[Plain-text document sources]
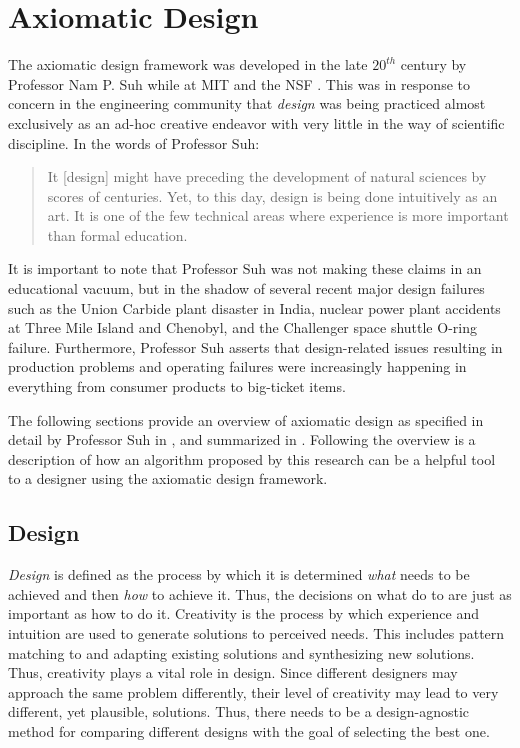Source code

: \section{Axiomatic Design}\label{sec:design}

The axiomatic design framework was developed in the late \(20^{th}\) century by Professor Nam P. Suh while at MIT
and the NSF \cite{suh}.  This was in response to concern in the engineering community that \emph{design} was being
practiced almost exclusively as an ad-hoc creative endeavor with very little in the way of scientific discipline.
In the words of Professor Suh:
\begin{quote}
  It [design] might have preceding the development of natural sciences by scores of centuries.  Yet, to this day,
  design is being done intuitively as an art.  It is one of the few technical areas where experience is more
  important than formal education.
\end{quote}
It is important to note that Professor Suh was not making these claims in an educational vacuum, but in the shadow
of several recent major design failures such as the Union Carbide plant disaster in India, nuclear power plant
accidents at Three Mile Island and Chenobyl, and the Challenger space shuttle O-ring failure.  Furthermore,
Professor Suh asserts that design-related issues resulting in production problems and operating failures were
increasingly happening in everything from consumer products to big-ticket items.

The following sections provide an overview of axiomatic design as specified in detail by Professor Suh in
\cite{suh}, and summarized in \cite{cavallaro,jahanbekam,suh2}.  Following the overview is a description of how an
algorithm proposed by this research can be a helpful tool to a designer using the axiomatic design framework.

\subsection{Design}

\emph{Design} is defined as the process by which it is determined \emph{what} needs to be achieved and then
\emph{how} to achieve it.  Thus, the decisions on what do to are just as important as how to do it.  Creativity is
the process by which experience and intuition are used to generate solutions to perceived needs.  This includes
pattern matching to and adapting existing solutions and synthesizing new solutions.  Thus, creativity plays a vital
role in design.  Since different designers may approach the same problem differently, their level of creativity may
lead to very different, yet plausible, solutions.  Thus, there needs to be a design-agnostic method for comparing
different designs with the goal of selecting the best one.

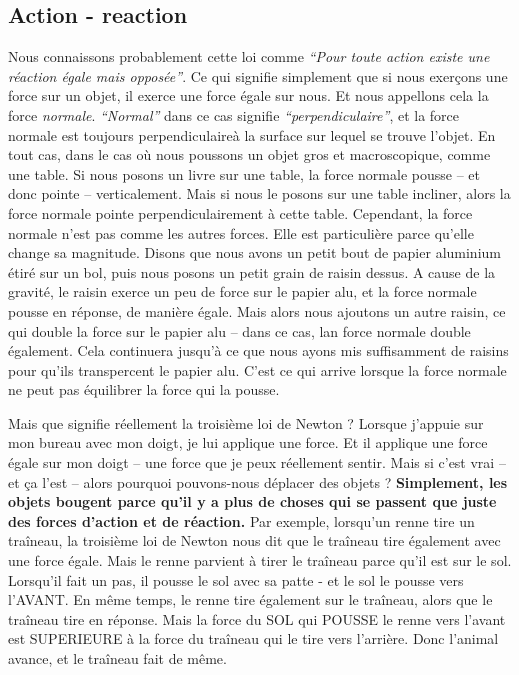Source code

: \documentclass[a4paper, twoside]{article}
\begin{document}
\hypertarget{action---reaction}{%
\subsection{Action - reaction}\label{action---reaction}}

Nous connaissons probablement cette loi comme \emph{``Pour toute action
existe une réaction égale mais opposée''}. Ce qui signifie simplement
que si nous exerçons une force sur un objet, il exerce une force égale
sur nous. Et nous appellons cela la force \emph{normale}.
\emph{``Normal''} dans ce cas signifie \emph{``perpendiculaire''}, et la
force normale est toujours perpendiculaireà la surface sur lequel se
trouve l'objet. En tout cas, dans le cas où nous poussons un objet gros
et macroscopique, comme une table. Si nous posons un livre sur une
table, la force normale pousse -- et donc pointe -- verticalement. Mais
si nous le posons sur une table incliner, alors la force normale pointe
perpendiculairement à cette table. Cependant, la force normale n'est pas
comme les autres forces. Elle est particulière parce qu'elle change sa
magnitude. Disons que nous avons un petit bout de papier aluminium étiré
sur un bol, puis nous posons un petit grain de raisin dessus. A cause de
la gravité, le raisin exerce un peu de force sur le papier alu, et la
force normale pousse en réponse, de manière égale. Mais alors nous
ajoutons un autre raisin, ce qui double la force sur le papier alu --
dans ce cas, lan force normale double également. Cela continuera jusqu'à
ce que nous ayons mis suffisamment de raisins pour qu'ils transpercent
le papier alu. C'est ce qui arrive lorsque la force normale ne peut pas
équilibrer la force qui la pousse.

Mais que signifie réellement la troisième loi de Newton ? Lorsque
j'appuie sur mon bureau avec mon doigt, je lui applique une force. Et il
applique une force égale sur mon doigt -- une force que je peux
réellement sentir. Mais si c'est vrai -- et ça l'est -- alors pourquoi
pouvons-nous déplacer des objets ? \textbf{Simplement, les objets
bougent parce qu'il y a plus de choses qui se passent que juste des
forces d'action et de réaction.} Par exemple, lorsqu'un renne tire un
traîneau, la troisième loi de Newton nous dit que le traîneau tire
également avec une force égale. Mais le renne parvient à tirer le
traîneau parce qu'il est sur le sol. Lorsqu'il fait un pas, il pousse le
sol avec sa patte - et le sol le pousse vers l'AVANT. En même temps, le
renne tire également sur le traîneau, alors que le traîneau tire en
réponse. Mais la force du SOL qui POUSSE le renne vers l'avant est
SUPERIEURE à la force du traîneau qui le tire vers l'arrière. Donc
l'animal avance, et le traîneau fait de même.
\end{document}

= Exercise instructions =
Give again, exactly as written above, each line from the one that has "The following sections" to the one that has "Nous connaissons probablement", both included; omit the pictures.

= Answer to this exercise =
The following sections provide an overview of axiomatic design as specified in detail by Professor Suh in
\cite{suh}, and summarized in \cite{cavallaro,jahanbekam,suh2}.  Following the overview is a description of how an
algorithm proposed by this research can be a helpful tool to a designer using the axiomatic design framework.

\subsection{Design}

\emph{Design} is defined as the process by which it is determined \emph{what} needs to be achieved and then
\emph{how} to achieve it.  Thus, the decisions on what do to are just as important as how to do it.  Creativity is
the process by which experience and intuition are used to generate solutions to perceived needs.  This includes
pattern matching to and adapting existing solutions and synthesizing new solutions.  Thus, creativity plays a vital
role in design.  Since different designers may approach the same problem differently, their level of creativity may
lead to very different, yet plausible, solutions.  Thus, there needs to be a design-agnostic method for comparing
different designs with the goal of selecting the best one.

Source code

: \documentclass[a4paper, twoside]{article}
\begin{document}
\hypertarget{action---reaction}{%
\subsection{Action - reaction}\label{action---reaction}}

Nous connaissons probablement cette loi comme \emph{``Pour toute action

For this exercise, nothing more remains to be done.